I guess what I'm trying to say is if you no longer love your partner, for whatever reason, the correct thing to do is to leave the marriage, not cheat on your spouse/partner. And if you can't keep in zipped, then don't commit to an exclusive relationship/marriage in the first place. But if you choose to do the morally bankrupt (IMHO) thing and cheat on your spouse, then you should be subject to negative consequences, even if it's only socially. Maybe, just maybe, it would serve as a deterrent to others.

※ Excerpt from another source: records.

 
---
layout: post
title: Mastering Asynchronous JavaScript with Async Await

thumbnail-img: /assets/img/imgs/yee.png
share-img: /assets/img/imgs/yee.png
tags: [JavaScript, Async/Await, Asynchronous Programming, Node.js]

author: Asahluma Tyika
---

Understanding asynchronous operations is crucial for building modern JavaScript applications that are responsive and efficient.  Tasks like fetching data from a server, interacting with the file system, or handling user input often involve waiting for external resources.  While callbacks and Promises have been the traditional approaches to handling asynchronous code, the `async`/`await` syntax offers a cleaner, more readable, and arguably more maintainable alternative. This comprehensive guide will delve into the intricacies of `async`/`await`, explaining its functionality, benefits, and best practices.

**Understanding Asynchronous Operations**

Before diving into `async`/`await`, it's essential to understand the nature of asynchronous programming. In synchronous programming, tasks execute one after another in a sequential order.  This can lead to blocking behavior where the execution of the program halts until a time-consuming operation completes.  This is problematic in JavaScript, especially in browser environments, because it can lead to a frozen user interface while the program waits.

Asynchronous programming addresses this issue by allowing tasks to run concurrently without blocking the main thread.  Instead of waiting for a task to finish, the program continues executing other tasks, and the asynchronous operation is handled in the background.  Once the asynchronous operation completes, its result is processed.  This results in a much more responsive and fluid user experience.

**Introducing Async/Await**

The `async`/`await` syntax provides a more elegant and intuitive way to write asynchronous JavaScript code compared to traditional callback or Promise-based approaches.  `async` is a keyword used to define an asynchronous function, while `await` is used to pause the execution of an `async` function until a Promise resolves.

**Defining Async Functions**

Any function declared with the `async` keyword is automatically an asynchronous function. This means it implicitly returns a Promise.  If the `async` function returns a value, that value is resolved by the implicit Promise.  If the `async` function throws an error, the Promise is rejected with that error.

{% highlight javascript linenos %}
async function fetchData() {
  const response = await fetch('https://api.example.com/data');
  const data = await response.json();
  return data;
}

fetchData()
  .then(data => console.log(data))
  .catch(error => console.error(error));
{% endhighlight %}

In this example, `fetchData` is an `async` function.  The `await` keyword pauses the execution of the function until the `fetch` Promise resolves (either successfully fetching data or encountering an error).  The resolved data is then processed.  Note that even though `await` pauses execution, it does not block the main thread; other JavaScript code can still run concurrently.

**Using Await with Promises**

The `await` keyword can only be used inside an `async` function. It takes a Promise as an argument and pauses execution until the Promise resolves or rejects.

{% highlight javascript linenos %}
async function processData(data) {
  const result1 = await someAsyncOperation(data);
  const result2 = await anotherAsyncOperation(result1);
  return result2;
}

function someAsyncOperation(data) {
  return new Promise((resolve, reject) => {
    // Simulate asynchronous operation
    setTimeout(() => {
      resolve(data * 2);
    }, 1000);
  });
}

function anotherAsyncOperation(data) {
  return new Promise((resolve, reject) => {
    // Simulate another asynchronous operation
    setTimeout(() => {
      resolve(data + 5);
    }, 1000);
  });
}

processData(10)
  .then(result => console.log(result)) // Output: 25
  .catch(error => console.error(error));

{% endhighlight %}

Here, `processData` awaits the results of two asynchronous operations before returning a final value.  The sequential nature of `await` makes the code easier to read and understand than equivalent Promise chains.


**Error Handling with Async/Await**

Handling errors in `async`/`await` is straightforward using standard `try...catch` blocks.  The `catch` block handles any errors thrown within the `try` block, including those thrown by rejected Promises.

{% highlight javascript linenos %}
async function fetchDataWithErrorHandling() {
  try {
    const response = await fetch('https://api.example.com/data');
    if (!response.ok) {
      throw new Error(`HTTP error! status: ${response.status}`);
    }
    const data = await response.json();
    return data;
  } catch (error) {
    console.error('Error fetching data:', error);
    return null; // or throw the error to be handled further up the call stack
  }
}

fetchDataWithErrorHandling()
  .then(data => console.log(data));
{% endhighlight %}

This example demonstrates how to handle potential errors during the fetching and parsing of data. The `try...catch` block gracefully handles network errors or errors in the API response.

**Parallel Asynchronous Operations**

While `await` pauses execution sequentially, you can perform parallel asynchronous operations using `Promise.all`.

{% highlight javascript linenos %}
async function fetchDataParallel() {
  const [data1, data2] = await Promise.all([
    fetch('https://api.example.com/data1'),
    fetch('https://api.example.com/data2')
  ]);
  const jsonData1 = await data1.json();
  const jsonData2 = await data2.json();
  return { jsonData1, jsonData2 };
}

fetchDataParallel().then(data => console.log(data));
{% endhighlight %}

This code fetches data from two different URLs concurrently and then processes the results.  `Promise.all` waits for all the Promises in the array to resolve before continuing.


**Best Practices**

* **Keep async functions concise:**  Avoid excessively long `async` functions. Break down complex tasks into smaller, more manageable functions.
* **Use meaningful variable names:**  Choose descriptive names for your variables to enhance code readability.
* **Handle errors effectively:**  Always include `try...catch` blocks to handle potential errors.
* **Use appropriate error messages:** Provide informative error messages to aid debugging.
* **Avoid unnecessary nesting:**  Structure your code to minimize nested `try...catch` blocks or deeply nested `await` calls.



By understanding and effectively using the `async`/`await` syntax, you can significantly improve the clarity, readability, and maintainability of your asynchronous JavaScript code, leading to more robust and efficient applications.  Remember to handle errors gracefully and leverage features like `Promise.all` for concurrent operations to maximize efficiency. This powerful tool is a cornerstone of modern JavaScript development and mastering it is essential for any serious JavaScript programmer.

As you know from experience, there is nothing better than a stable, loving marriage. Nothing on Earth. But there is nothing more painful than seeing your beliefs and dreams crumble to dust because of infidelity. I've been lucky, like you. But I've seen a dearly loved cousin trampled into dust by a cheating husband. I wouldn't wish it on my worst enemy.

AcrossthePond55 · 02/01/2014 20:56

*should read 'either should NOT commit'.

And OP, I'll reiterate, you did the right thing IMHO. The OW partner should know. Ignorance is NOT bliss, and it is NOT folly to be wise.

Inlovewith2014 · 02/01/2014 21:04

Oh that's sad! Do what u feel best but u may push them closer together if u tell the ow partner
What goes around comes around
Just wait and see gather your friends for support and move on

perfectstorm · 03/01/2014 01:17

This husband isn't unhappy in his marriage. He feels entitled to cheat - serially - and it now seems always did, and always intends to. This was explained, to a degree, when the OP was told by her in-laws that her FIL did the same, and these things are to be expected (paraphrasing). He learned it at his Daddy's knee. Just failed to explain that to the OP - because his parental model was not of an open relationship. It was of a patriarchal one. I'm not really sure why or how that means the OP is the one seeing their spouse as a possession rather than a person, I must say. Hmm

Humous, you're doing great. I hope 2014 holds good things for you - not the great lummox you had the misfortune to marry. Flowers

AcrossthePond55 · 03/01/2014 15:39

perfectstorm-you hit the nail right on the head. OP did the best thing for all involved by kicking him to the curb. And by telling the OW's partner. He has a right to know so he can make his own decision to stay or go.

And you are right that a spouse is not a possession. Rather, it's a person from whom one has a right to expect certain behaviour. And if that person does not live up to their promises, one has a right to be angry and disappointed.

ormirian · 03/01/2014 15:56

If I were him I'd probably want to know. What he chooses to do with that information is up to him. However I didn't tell the OW's husband. Because I was scared of him TBH - he isn't a nice man to say the least, as she is a bit of a mess too, and I was concerned he'd bring it all to our door. From a purely personal POV I wanted their horrible dysfunction as far away from my family as possible.